JOHN DANKOSKY: This is Science Friday. I’m John Dankosky, sitting in for Ira Flatow. And I just want to note here, Ira is fine. He’s just spending this week at home, like most of you. He had planned to go to spring training to see some baseball. And as they used to say about the Brooklyn Dodgers, you’re going to have to wait till next year. But you will not have to wait for Ira that long. He’s going to be back next week.
Later this hour, our experts will weigh in on this week’s coronavirus news stories, plus a little science poetry to cleanse the palate. But first, since we’re missing a lot of social contact these days, let’s talk about what we’ve learned from other social mammals.
Take vampire bats, for instance. Sometimes they get along, and sometimes they fight. When bats have strong bonds, they’ll do things like groom each other and share food by regurgitating blood into each other’s mouths, which sounds gross, unless you’re a bat.
But when a vampire bat gets sick, it changes the way other bats interact with them. In fact, the way they act is similar in some ways to how humans have reacted to COVID-19. Gerry Carter is an assistant professor and behavioral ecologist at Ohio State University. Gerry, welcome to Science Friday. Thanks so much for being here.
GERRY CARTER: Hi, yeah, thanks for inviting me.
JOHN DANKOSKY: So before we get started on connections to coronavirus, maybe you can give us an idea of just how social vampire bats are.
GERRY CARTER: Yeah, so they have this food-sharing behavior, which seems to be something that is an extension of parental care. So all the mothers regurgitate food– blood– to their offspring. But they also do this for other adults, including unrelated adults.
JOHN DANKOSKY: When you study these, when you study these vampire bats, you’re just studying the females, right?
GERRY CARTER: Yeah, we really focus on the females, because the females have these long-term social relationships with each other. The males tend to set up territories and then fight with other males over these territories, and they don’t seem to form very stable relationships with females or with other males.
JOHN DANKOSKY: Oh, that’s really interesting. So you might find something entirely different if you just studied male vampire bats.
GERRY CARTER: Yeah, it seems to be that the males are spending a lot of their time trying to gain access to different territories where the females aggregate, but the females are moving between different territories. So these can be, for instance, a location in a cave or a hollow tree. And the males don’t seem to be able to guard the females in any way. In fact, the females are a little larger than the males.

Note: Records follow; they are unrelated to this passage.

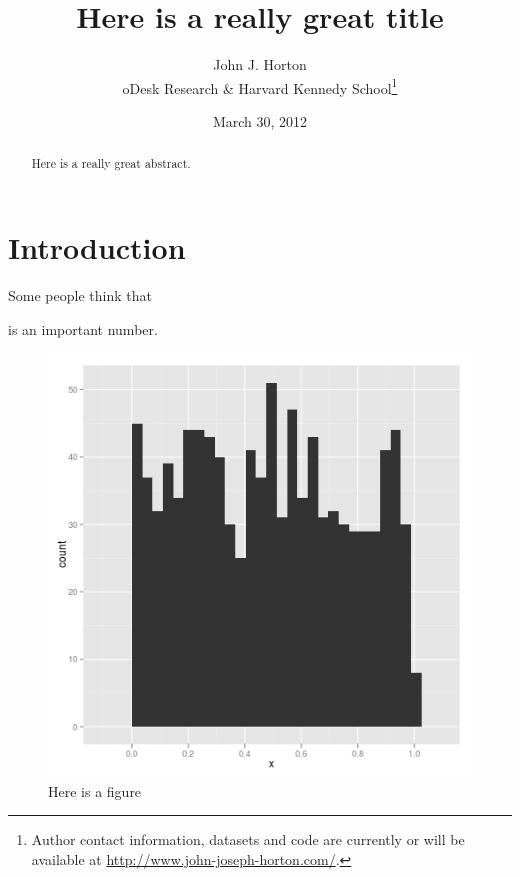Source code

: \documentclass[11pt]{article}
\begin{document}
 

\title{Here is a really great title}
\date{March 30, 2012}

\author{John J. Horton \\ oDesk Research \& Harvard Kennedy
  School\footnote{Author contact information, datasets and code are
    currently or will be available at
    \href{http://www.john-joseph-horton.com/}{http://www.john-joseph-horton.com/}.}}
\maketitle
\begin{abstract}
  Here is a really great abstract.  
\end{abstract} 

\section{Introduction}
Some people think that 

is an important number. 

\begin{figure}[h]
  \centering
  \includegraphics[scale=1]{./plots/hist.png}
  \caption{Here is a figure}
  \label{fig:hist}
\end{figure}



\end{document}
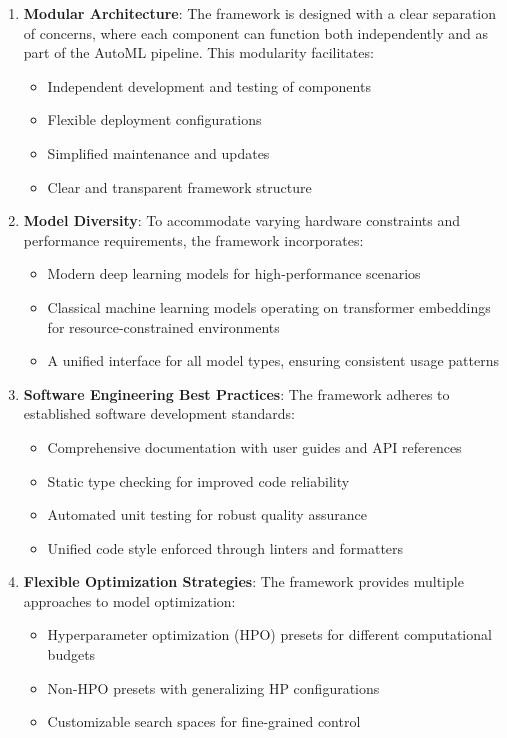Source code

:\begin{enumerate}
    \item \textbf{Modular Architecture}: The framework is designed with a clear separation of concerns, where each component can function both independently and as part of the AutoML pipeline. This modularity facilitates:
    \begin{itemize}
        \item Independent development and testing of components
        \item Flexible deployment configurations
        \item Simplified maintenance and updates
        \item Clear and transparent framework structure
    \end{itemize}

    \item \textbf{Model Diversity}: To accommodate varying hardware constraints and performance requirements, the framework incorporates:
    \begin{itemize}
        \item Modern deep learning models for high-performance scenarios
        \item Classical machine learning models operating on transformer embeddings for resource-constrained environments
        \item A unified interface for all model types, ensuring consistent usage patterns
    \end{itemize}

    \item \textbf{Software Engineering Best Practices}: The framework adheres to established software development standards:
    \begin{itemize}
        \item Comprehensive documentation with user guides and API references
        \item Static type checking for improved code reliability
        \item Automated unit testing for robust quality assurance
        \item Unified code style enforced through linters and formatters
    \end{itemize}

    \item \textbf{Flexible Optimization Strategies}: The framework provides multiple approaches to model optimization:
    \begin{itemize}
        \item Hyperparameter optimization (HPO) presets for different computational budgets
        \item Non-HPO presets with generalizing HP configurations 
        \item Customizable search spaces for fine-grained control
    \end{itemize}


\end{enumerate}
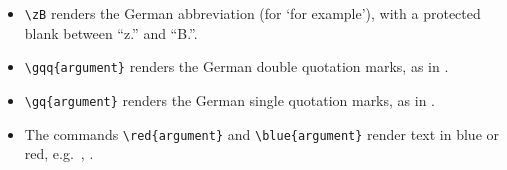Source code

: \begin{itemize}
	\item \verb|\zB| renders the German abbreviation \zB (for `for example'), with a protected blank between ``z.'' and ``B.''.
	
	\item \verb||  renders the German double quotation marks, as in \gqq{argument}.
	
	\item \verb||  renders the German single quotation marks, as in \gq{argument}.
	
	\item The commands \verb|\red{argument}| and \verb|\blue{argument}| render text in blue or red, e.g.\ , .
\end{itemize}








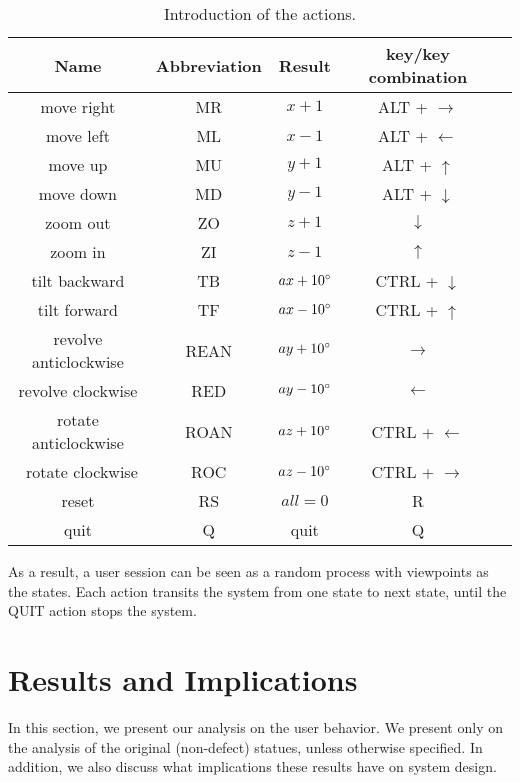 \begin{table}
    \centering
    \begin{tabular}{|c|c|c|c|c|}
        \hline
        Name & Abbreviation & Result & key/key combination \\
        \hline
        move right & MR     & $x + 1$  & ALT + $\rightarrow$\\
        move left  & ML     & $x - 1$  & ALT + $\leftarrow$\\
        move up    & MU     & $y + 1$  & ALT + $\uparrow$\\
        move down  & MD     & $y - 1$  & ALT + $\downarrow$\\
        zoom out   & ZO     & $z + 1$  & $\downarrow$\\
        zoom in    & ZI     & $z - 1$  & $\uparrow$\\
        tilt backward & TB  & $ax + 10^\circ$ & CTRL + $\downarrow$\\
        tilt forward & TF   & $ax - 10^\circ$ & CTRL + $\uparrow$\\
        revolve anticlockwise & REAN & $ay + 10^\circ$ & $\rightarrow$\\
        revolve clockwise & RED & $ay - 10^\circ$ & $\leftarrow$\\
        rotate  anticlockwise & ROAN & $az + 10^\circ$ & CTRL + $\leftarrow$\\\
        rotate  clockwise & ROC &  $az - 10^\circ$ & CTRL + $\rightarrow$\\
        reset      & RS     & $all = 0$  & R \\
        quit       & Q      & quit     & Q \\
        \hline
    \end{tabular}
    \caption{Introduction of the actions.}\label{t:user:action}
\end{table}


As a result, a user session can be seen as a random process 
with viewpoints as the states. Each action transits
the system from one state to next state, until the QUIT
action stops the system.

\section{Results and Implications}
In this section, we present our analysis on the user behavior. We present only on the analysis of the original (non-defect) statues, unless otherwise specified.
In addition, we also discuss what implications these results have on system design.

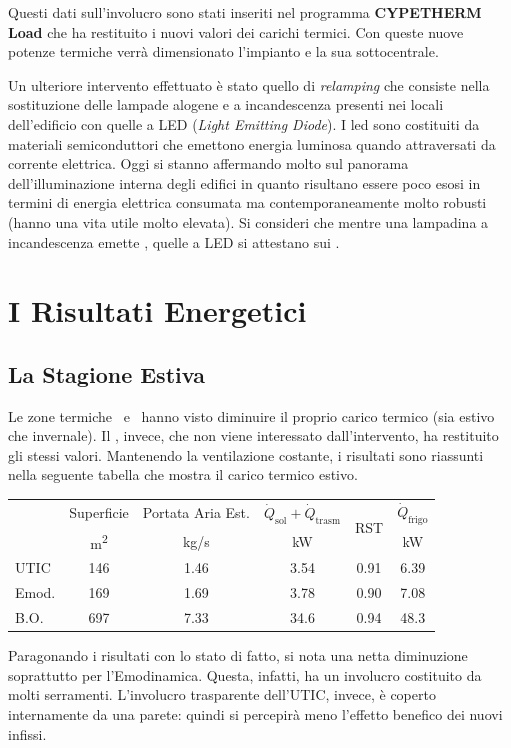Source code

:Questi dati sull'involucro sono stati inseriti nel programma \textbf{CYPETHERM Load} che ha restituito i nuovi valori dei carichi termici. Con queste nuove potenze termiche verrà dimensionato l'impianto e la sua sottocentrale.

Un ulteriore intervento effettuato è stato quello di \emph{relamping} che consiste nella sostituzione delle lampade alogene e a incandescenza presenti nei locali dell'edificio con quelle a LED (\emph{Light Emitting Diode}). I led sono costituiti da materiali semiconduttori che emettono energia luminosa quando attraversati da corrente elettrica. Oggi si stanno affermando molto sul panorama dell'illuminazione interna degli edifici in quanto risultano essere poco esosi in termini di energia elettrica consumata ma contemporaneamente molto robusti (hanno una vita utile molto elevata). Si consideri che mentre una lampadina a incandescenza emette , quelle a LED si attestano sui .
\section{I Risultati Energetici}
\subsection{La Stagione Estiva}
Le zone termiche \utic\ e \emod\ hanno visto diminuire il proprio carico termico (sia estivo che invernale). Il \blocc, invece, che non viene interessato dall'intervento, ha restituito gli stessi valori. Mantenendo la ventilazione costante, i risultati sono riassunti nella seguente tabella che mostra il carico termico estivo.
\begin{center}
	\begin{tabular}{lccccc}
		\toprule
		&	Superficie 				&	Portata Aria Est. 			&	$\dot{Q}_{\mathrm{sol}}+\dot{Q}_{\mathrm{trasm}}$		& 	\multirow{2}{*}{RST}		&	$\dot{Q}_{\mathrm{frigo}}$ 	\\
		&	{\small \si{m^2}}		&		{\small \si{kg/s}}		&		{\small \si{kW}}				&								&{\small \si{kW}}		\\					
		\midrule	
		UTIC		&		\num{146}			&		\num{1.46}				&	\num{3.54}		&	\num{0.91}					&	\num{6.39}		\\
		Emod.		&		\num{169}			&		\num{1.69}				&	\num{3.78}		&	\num{0.90}					&	\num{7.08}		\\
		B.O.		&		\num{697}			&		\num{7.33}				&	\num{34.6}		&	\num{0.94}					&	\num{48.3}		\\
		\bottomrule
	\end{tabular}
\end{center}
Paragonando i risultati con lo stato di fatto, si nota una netta diminuzione soprattutto per l'Emodinamica. Questa, infatti, ha un involucro costituito da molti serramenti. L'involucro trasparente dell'UTIC, invece, è coperto internamente da una parete: quindi si percepirà meno l'effetto benefico dei nuovi infissi.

JOHN DANKOSKY: OK, OK. So let’s get to this idea. Vampire bats and coronavirus– not exactly things I would normally think about in the same sentence. How do these tie together?
GERRY CARTER: Well, there’s this social distancing that we’re all doing right now, which is really trying to change our social networks before we get sick. But when individuals do get sick, their social network also changes just as a byproduct of being lethargic. So you move around less. You encounter fewer individuals. And so that sickness behavior has an effect on social network structure itself.

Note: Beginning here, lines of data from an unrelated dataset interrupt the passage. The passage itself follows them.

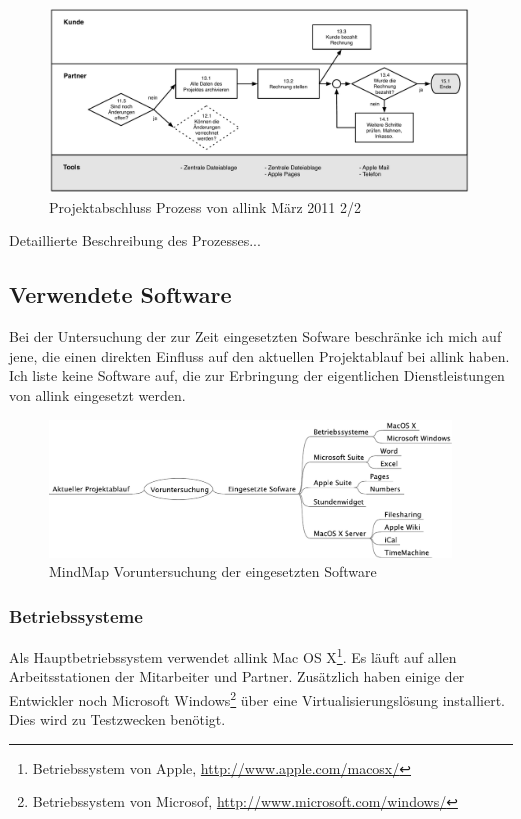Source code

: \begin{figure}[htbp]
\begin{center}
\includegraphics[width=0.99\textwidth,angle=0]{./bilder/03_ist_prozesse_abschluss_02.pdf}
\caption{Projektabschluss Prozess von allink März 2011 2/2}
\label{pic:03_ist_prozesse_abschluss_02}
\end{center}
\end{figure}

Detaillierte Beschreibung des Prozesses...

\subsection{Verwendete Software}
Bei der Untersuchung der zur Zeit eingesetzten Sofware beschränke ich mich auf jene,
die einen direkten Einfluss auf den aktuellen Projektablauf bei allink haben.
Ich liste keine Software auf, die zur Erbringung der eigentlichen Dienstleistungen
von allink eingesetzt werden.

\begin{figure}[htbp]
\begin{center}
\includegraphics[width=0.95\textwidth,angle=0]{./mindmaps/voruntersuchung_software.pdf}
\caption{MindMap Voruntersuchung der eingesetzten Software}
\label{pic:voruntersuchung_software}
\end{center}
\end{figure}

\subsubsection{Betriebssysteme}
Als Hauptbetriebssystem verwendet allink Mac OS X\footnote{Betriebssystem von Apple, \url{http://www.apple.com/macosx/}}.
Es läuft auf allen Arbeitsstationen der Mitarbeiter und Partner. Zusätzlich haben einige der
Entwickler noch Microsoft Windows\footnote{Betriebssystem von Microsof, \url{http://www.microsoft.com/windows/}}
über eine Virtualisierungslösung installiert. Dies wird zu Testzwecken benötigt.

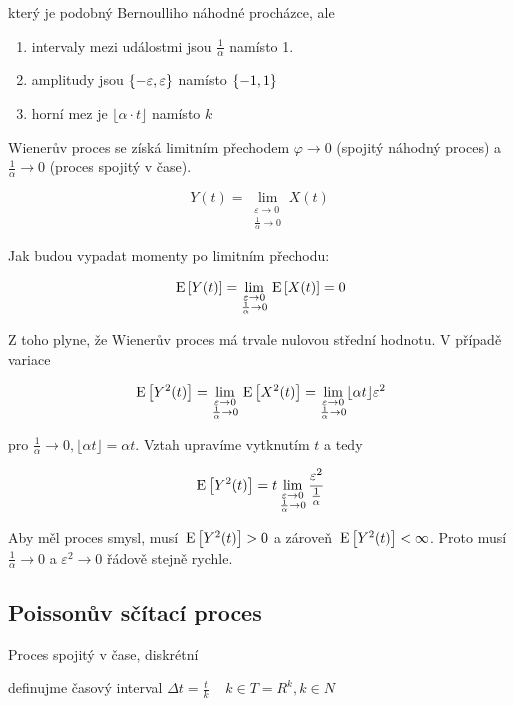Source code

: který je podobný Bernoulliho náhodné procházce, ale

\begin{enumerate}[label=\roman*)]
\item intervaly mezi událostmi jsou $\frac{1}{\alpha}$ namísto 1.
\item amplitudy jsou $\left\{-\varepsilon,\varepsilon\right\}$ namísto $\left\{-1,1\right\}$
\item horní mez je $\lfloor\alpha\cdot t\rfloor$ namísto $k$
\end{enumerate}

Wienerův proces se získá limitním přechodem $\varphi\to 0$ (spojitý náhodný proces) a $\frac{1}{\alpha}\to 0$ (proces spojitý v čase).

\[ Y(t) = \lim_{\substack{\varepsilon\to 0\\ \frac{1}{\alpha}\to 0}} X(t) \]

Jak budou vypadat momenty po limitním přechodu:

\[ \,\mathrm{E}\left[Y(t)\right] = \lim_{\substack{\varepsilon\to 0\\ \frac{1}{\alpha}\to 0}} \,\mathrm{E}\left[X(t)\right]=0 \]

Z toho plyne, že Wienerův proces má trvale nulovou střední hodnotu. V případě variace

\[ \,\mathrm{E}\left[Y^2(t)\right] = \lim_{\substack{\varepsilon\to 0\\ \frac{1}{\alpha}\to 0}} \,\mathrm{E}\left[X^2(t)\right]=\lim_{\substack{\varepsilon\to 0\\ \frac{1}{\alpha}\to 0}} \lfloor\alpha t\rfloor \varepsilon^2 \]

pro $\frac{1}{\alpha}\to 0, \lfloor\alpha t\rfloor=\alpha t$. Vztah upravíme vytknutím $t$ a tedy

\[ \,\mathrm{E}\left[Y^2(t)\right] = t \lim_{\substack{\varepsilon\to 0\\ \frac{1}{\alpha}\to 0}} \frac{\varepsilon^2}{\frac{1}{\alpha}} \]

Aby měl proces smysl, musí $\,\mathrm{E}\left[Y^2(t)\right]>0$ a zároveň $\,\mathrm{E}\left[Y^2(t)\right]<\infty$. Proto musí $\frac{1}{\alpha}\to 0$ a $\varepsilon^2\to 0$ řádově stejně rychle.

\subsection{Poissonův sčítací proces}

Proces spojitý v čase, diskrétní

definujme časový interval $ \Delta t = \frac{t}{k} \;\;\;\; k \in T = R^k, k \in N$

And so this is something that we were looking at in the vampire bats. Other people have looked at it in mice. And we’ve also looked at how the kind of relationship that the bats have changes how the sickness of behavior affects their social ties. So the individuals that have stronger relationships, those relationships are going to be more robust than individuals that are spending a lot of time together but don’t necessarily have, for instance, a family relationship.
JOHN DANKOSKY: OK, so just like right now, you’re spending a lot of time with your family. But your coworkers, you’re not hardly spending any time with, and you’re really distanced from a sick coworker. That’s what you’re finding in vampire bats, too.
GERRY CARTER: Yeah, exactly. So the way that we typically would measure network ties is, for instance, the amount of time that you’re spending with other individuals. So you could be spending, say, some certain amount of time with your coworkers and some certain amount of time with your kids. But that doesn’t mean that those relationships are equivalent. Even though the amount of time you spend is the same, when you’re sick, you could be spending even more time with your kids or the same amount of time and much less time with coworkers.
And so this is something we were trying to show with vampire bats, that it’s not just the amount of time that defines the relationship, but also the kind of– you can think about it as a robustness, so how much the relationship changes when the individuals are feeling lethargic.
JOHN DANKOSKY: So tell us more about the changes in behavior. We talk about grooming and food sharing, different types of closeness. Tell us about some of the differences here, depending on the behaviors.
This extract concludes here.